United States District Court, D. New Mexico
Aug 7, 2007
No. CIV 07-492 BB/LFG (D.N.M. Aug. 7, 2007)

Opinion

No. CIV 07-492 BB/LFG.

August 7, 2007

For Plaintiff: William L. Lutz, MARTIN LUTZ ROGGOW HOSFORD EUBANKS, Las Cruces, NM.

For Defendant: Roger E. Yarbro, YARBRO ASSOCIATES, Cloudcroft, NM.


MEMORANDUM OPINION AND ORDER GRANTING STAY PENDING ARBITRATION


THIS MATTER is before the Court on the motion by Defendant Wells Fargo Bank, N.A., to dismiss the complaint or in the alternative to stay the proceeding while compelling arbitration. Having read the submissions of counsel and conducted further research, the Court is persuaded the motion to legally compel arbitration is supported by law, and it will be Granted.

Discussion

Facts

This dispute arises out of a commercial bank account that Plaintiff Sanjevani LLC had at Defendant Wells Fargo Bank, N.A. The account is subject to the terms of a Business Account Application and Agreement between the parties. The Application provides, "I agree to be bound by the terms of the dispute resolution program, including arbitration, as more fully described in the Business Account Agreement," and is signed by Dr. Sunil Pai on behalf of Plaintiff. The Business Account Agreement referred to in the Application described the Arbitration Agreement in detail. Initially, it provides that arbitration is required if requested for an extensive list of disagreements including "whether a disagreement is a `dispute' subject to binding arbitration." The arbitration is to be administered by the American Arbitration Association according to its Commercial Arbitration Rules.
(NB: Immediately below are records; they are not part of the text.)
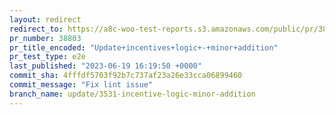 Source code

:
 ```yaml
---
layout: redirect
redirect_to: https://a8c-woo-test-reports.s3.amazonaws.com/public/pr/38803/e2e/index.html
pr_number: 38803
pr_title_encoded: "Update+incentives+logic+-+minor+addition"
pr_test_type: e2e
last_published: "2023-06-19 16:19:50 +0000"
commit_sha: 4fffdf5703f92b7c737af23a26e33cca06899460
commit_message: "Fix lint issue"
branch_name: update/3531-incentive-logic-minor-addition
---
```

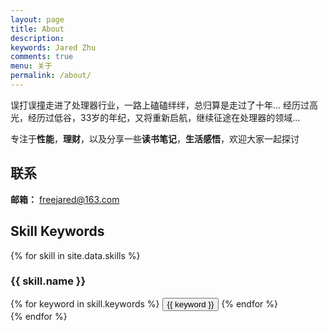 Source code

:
 ```yaml
---
layout: page
title: About
description: 
keywords: Jared Zhu
comments: true
menu: 关于
permalink: /about/
---
```


误打误撞走进了处理器行业，一路上磕磕绊绊，总归算是走过了十年...
经历过高光，经历过低谷，33岁的年纪，又将重新启航，继续征途在处理器的领域...

专注于**性能**，**理财**，以及分享一些**读书笔记**，**生活感悟**，欢迎大家一起探讨


## 联系
**邮箱：** freejared@163.com


## Skill Keywords

{% for skill in site.data.skills %}
### {{ skill.name }}
<div class="btn-inline">
{% for keyword in skill.keywords %}
<button class="btn btn-outline" type="button">{{ keyword }}</button>
{% endfor %}
</div>
{% endfor %}
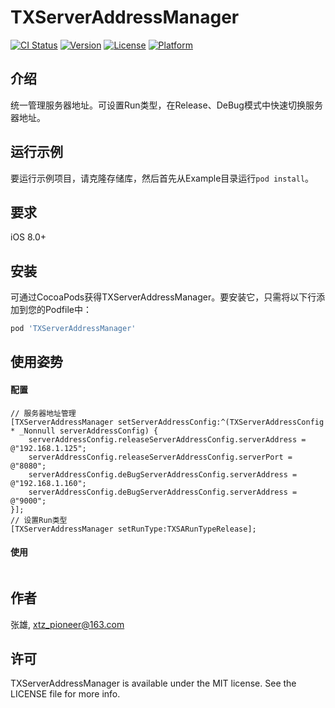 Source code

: # TXServerAddressManager

[![CI Status](https://img.shields.io/travis/张雄/TXServerAddressManager.svg?style=flat)](https://travis-ci.org/张雄/TXServerAddressManager)
[![Version](https://img.shields.io/cocoapods/v/TXServerAddressManager.svg?style=flat)](https://cocoapods.org/pods/TXServerAddressManager)
[![License](https://img.shields.io/cocoapods/l/TXServerAddressManager.svg?style=flat)](https://cocoapods.org/pods/TXServerAddressManager)
[![Platform](https://img.shields.io/cocoapods/p/TXServerAddressManager.svg?style=flat)](https://cocoapods.org/pods/TXServerAddressManager)
## 介绍
统一管理服务器地址。可设置Run类型，在Release、DeBug模式中快速切换服务器地址。
## 运行示例

要运行示例项目，请克隆存储库，然后首先从Example目录运行`pod install`。

## 要求
iOS 8.0+
## 安装

可通过CocoaPods获得TXServerAddressManager。要安装它，只需将以下行添加到您的Podfile中：

```ruby
pod 'TXServerAddressManager'
```
## 使用姿势
#### 配置
```objc
// 服务器地址管理
[TXServerAddressManager setServerAddressConfig:^(TXServerAddressConfig * _Nonnull serverAddressConfig) {
    serverAddressConfig.releaseServerAddressConfig.serverAddress = @"192.168.1.125";
    serverAddressConfig.releaseServerAddressConfig.serverPort = @"8080";
    serverAddressConfig.deBugServerAddressConfig.serverAddress = @"192.168.1.160";
    serverAddressConfig.deBugServerAddressConfig.serverAddress = @"9000";
}];
// 设置Run类型
[TXServerAddressManager setRunType:TXSARunTypeRelease];
```
#### 使用
```objc

```

## 作者

张雄, xtz_pioneer@163.com

## 许可

TXServerAddressManager is available under the MIT license. See the LICENSE file for more info.
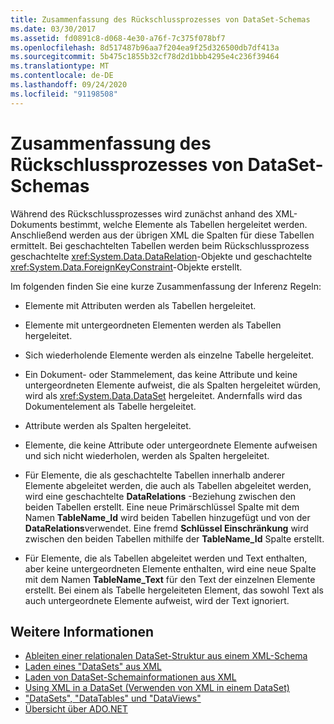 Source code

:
 ```yaml
---
title: Zusammenfassung des Rückschlussprozesses von DataSet-Schemas
ms.date: 03/30/2017
ms.assetid: fd0891c8-d068-4e30-a76f-7c375f078bf7
ms.openlocfilehash: 8d517487b96aa7f204ea9f25d326500db7df413a
ms.sourcegitcommit: 5b475c1855b32cf78d2d1bbb4295e4c236f39464
ms.translationtype: MT
ms.contentlocale: de-DE
ms.lasthandoff: 09/24/2020
ms.locfileid: "91198508"
---
```

# <a name="summary-of-the-dataset-schema-inference-process"></a>Zusammenfassung des Rückschlussprozesses von DataSet-Schemas

Während des Rückschlussprozesses wird zunächst anhand des XML-Dokuments bestimmt, welche Elemente als Tabellen hergeleitet werden. Anschließend werden aus der übrigen XML die Spalten für diese Tabellen ermittelt. Bei geschachtelten Tabellen werden beim Rückschlussprozess geschachtelte <xref:System.Data.DataRelation>-Objekte und geschachtelte <xref:System.Data.ForeignKeyConstraint>-Objekte erstellt.  
  
 Im folgenden finden Sie eine kurze Zusammenfassung der Inferenz Regeln:  
  
- Elemente mit Attributen werden als Tabellen hergeleitet.  
  
- Elemente mit untergeordneten Elementen werden als Tabellen hergeleitet.  
  
- Sich wiederholende Elemente werden als einzelne Tabelle hergeleitet.  
  
- Ein Dokument- oder Stammelement, das keine Attribute und keine untergeordneten Elemente aufweist, die als Spalten hergeleitet würden, wird als <xref:System.Data.DataSet> hergeleitet. Andernfalls wird das Dokumentelement als Tabelle hergeleitet.  
  
- Attribute werden als Spalten hergeleitet.  
  
- Elemente, die keine Attribute oder untergeordnete Elemente aufweisen und sich nicht wiederholen, werden als Spalten hergeleitet.  
  
- Für Elemente, die als geschachtelte Tabellen innerhalb anderer Elemente abgeleitet werden, die auch als Tabellen abgeleitet werden, wird eine geschachtelte **DataRelations** -Beziehung zwischen den beiden Tabellen erstellt. Eine neue Primärschlüssel Spalte mit dem Namen **TableName_Id** wird beiden Tabellen hinzugefügt und von der **DataRelations**verwendet. Eine fremd **Schlüssel Einschränkung** wird zwischen den beiden Tabellen mithilfe der **TableName_Id** Spalte erstellt.  
  
- Für Elemente, die als Tabellen abgeleitet werden und Text enthalten, aber keine untergeordneten Elemente enthalten, wird eine neue Spalte mit dem Namen **TableName_Text** für den Text der einzelnen Elemente erstellt. Bei einem als Tabelle hergeleiteten Element, das sowohl Text als auch untergeordnete Elemente aufweist, wird der Text ignoriert.  
  
## <a name="see-also"></a>Weitere Informationen

- [Ableiten einer relationalen DataSet-Struktur aus einem XML-Schema](inferring-dataset-relational-structure-from-xml.md)
- [Laden eines "DataSets" aus XML](loading-a-dataset-from-xml.md)
- [Laden von DataSet-Schemainformationen aus XML](loading-dataset-schema-information-from-xml.md)
- [Using XML in a DataSet (Verwenden von XML in einem DataSet)](using-xml-in-a-dataset.md)
- ["DataSets", "DataTables" und "DataViews"](index.md)
- [Übersicht über ADO.NET](../ado-net-overview.md)

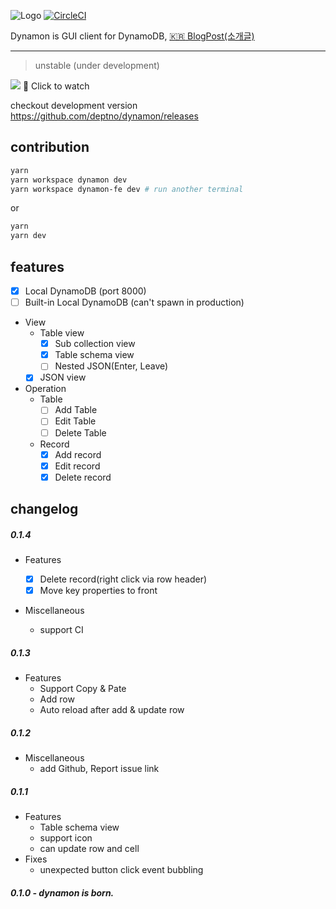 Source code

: ![Logo](packages/dynamon/assets/dynamon.png) [![CircleCI](https://circleci.com/gh/deptno/dynamon.svg?style=svg)](https://circleci.com/gh/deptno/dynamon)

Dynamon is GUI client for DynamoDB, [:kr: Blog](https://medium.com/@deptno/dynamon-gui-dynamodb-client-2827d60d406f)[Post(소개글)](https://medium.com/p/dynamon-gui-dynamodb-client-2827d60d406f)

---

> unstable (under development)

[![](https://user-images.githubusercontent.com/1223020/38453064-7a2d421c-3a8a-11e8-821f-c607fff85642.png)](https://www.youtube.com/watch?v=UI9xyrAKAg0&feature=youtu.be)
:eyes: Click to watch

checkout development version <https://github.com/deptno/dynamon/releases>

## contribution

```bash
yarn
yarn workspace dynamon dev
yarn workspace dynamon-fe dev # run another terminal
```

or

```bash
yarn
yarn dev
```

## features

* [x] Local DynamoDB (port 8000)
* [ ] Built-in Local DynamoDB (can't spawn in production)
* View
  * Table view
    * [x] Sub collection view
    * [x] Table schema view
    * [ ] Nested JSON(Enter, Leave)
  * [x] JSON view
* Operation
  * Table
    * [ ] Add Table
    * [ ] Edit Table
    * [ ] Delete Table
  * Record
    * [x] Add record
    * [x] Edit record
    * [x] Delete record

## changelog

##### 0.1.4

* Features

  * [x] Delete record(right click via row header)
  * [x] Move key properties to front

* Miscellaneous
  * support CI

##### 0.1.3

* Features
  * Support Copy & Pate
  * Add row
  * Auto reload after add & update row

##### 0.1.2

* Miscellaneous
  * add Github, Report issue link

##### 0.1.1

* Features
  * Table schema view
  * support icon
  * can update row and cell
* Fixes
  * unexpected button click event bubbling

##### 0.1.0 - dynamon is born.
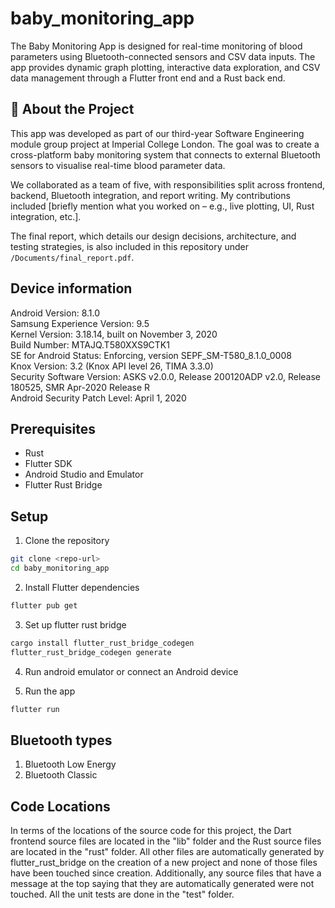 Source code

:# baby_monitoring_app

The Baby Monitoring App is designed for real-time monitoring of blood parameters using Bluetooth-connected sensors and CSV data inputs. The app provides dynamic graph plotting, interactive data exploration, and CSV data management through a Flutter front end and a Rust back end.

## 🧠 About the Project

This app was developed as part of our third-year Software Engineering module group project at Imperial College London. The goal was to create a cross-platform baby monitoring system that connects to external Bluetooth sensors to visualise real-time blood parameter data.

We collaborated as a team of five, with responsibilities split across frontend, backend, Bluetooth integration, and report writing. My contributions included [briefly mention what you worked on – e.g., live plotting, UI, Rust integration, etc.].

The final report, which details our design decisions, architecture, and testing strategies, is also included in this repository under `/Documents/final_report.pdf`.

## Device information

Android Version: 8.1.0  
Samsung Experience Version: 9.5  
Kernel Version: 3.18.14, built on November 3, 2020  
Build Number: MTAJQ.T580XXS9CTK1  
SE for Android Status: Enforcing, version SEPF_SM-T580_8.1.0_0008  
Knox Version: 3.2 (Knox API level 26, TIMA 3.3.0)  
Security Software Version: ASKS v2.0.0, Release 200120ADP v2.0, Release 180525, SMR Apr-2020 Release R  
Android Security Patch Level: April 1, 2020  

## Prerequisites 
- Rust  
- Flutter SDK  
- Android Studio and Emulator  
- Flutter Rust Bridge  

## Setup

1. Clone the repository
```bash
git clone <repo-url>
cd baby_monitoring_app
```

2. Install Flutter dependencies
```bash
flutter pub get
``` 

3. Set up flutter rust bridge
```bash
cargo install flutter_rust_bridge_codegen
flutter_rust_bridge_codegen generate
```

4. Run android emulator or connect an Android device

5. Run the app
```bash
flutter run
```

## Bluetooth types

1. Bluetooth Low Energy  
2. Bluetooth Classic  


## Code Locations

In terms of the locations of the source code for this project, the Dart frontend source files are located in the "lib" folder and the Rust source files are located in the "rust" folder. All other files are automatically generated by flutter_rust_bridge on the creation of a new project and none of those files have been touched since creation. Additionally, any source files that have a message at the top saying that they are automatically generated were not touched. All the unit tests are done in the "test" folder.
Finally, "[e]ach arbitration is governed by the provision of the Federal Arbitration Act (Title 9 of the United States Code) and, to the extent any provision of that Act is inapplicable, unenforceable or invalid, the laws of the state that govern the relationship between you and the Bank about which the dispute arose."

Legal Standard of Dispute Resolution

Both federal and New Mexico policy strongly favor arbitration. Image Software, Inc. v. Reynolds Reynolds Co., 459 F.3d 1044 (10th Cir. 2006); Metz v. Merrill Lynch, Pierce, Fenner Smith, Inc., 39 F.3d 1482 (10th Cir. 1994); Lisanti v. Alamo Title Ins. of Texas, 55 P.3d 962 (N.M. 2002). Therefore, the New Mexico Uniform Arbitration Act and the Federal Arbitration Act provide that an agreement to submit any existing or subsequent controversy arising between the parties to arbitration is legally valid and enforceable. § 44-7A-7 NMSA 1978 (2006 Cum. Supp.); 9 U.S.C. § 2. The Court may not deny a party's request to arbitrate an issue unless it may be said with positive assurance that the arbitration clause is not susceptible of interpretation that covers the asserted dispute. American Recovery Corp. v. Computerized Thermal Imaging, Inc., 96 F.3d 88 (4th Cir. 1996). And the parties may also contract as to whether a particular dispute is of a nature to be decided by the arbitrator. Green Tree Financial Corp. v. Bazzle, 539 U.S. 444, 452 (2003).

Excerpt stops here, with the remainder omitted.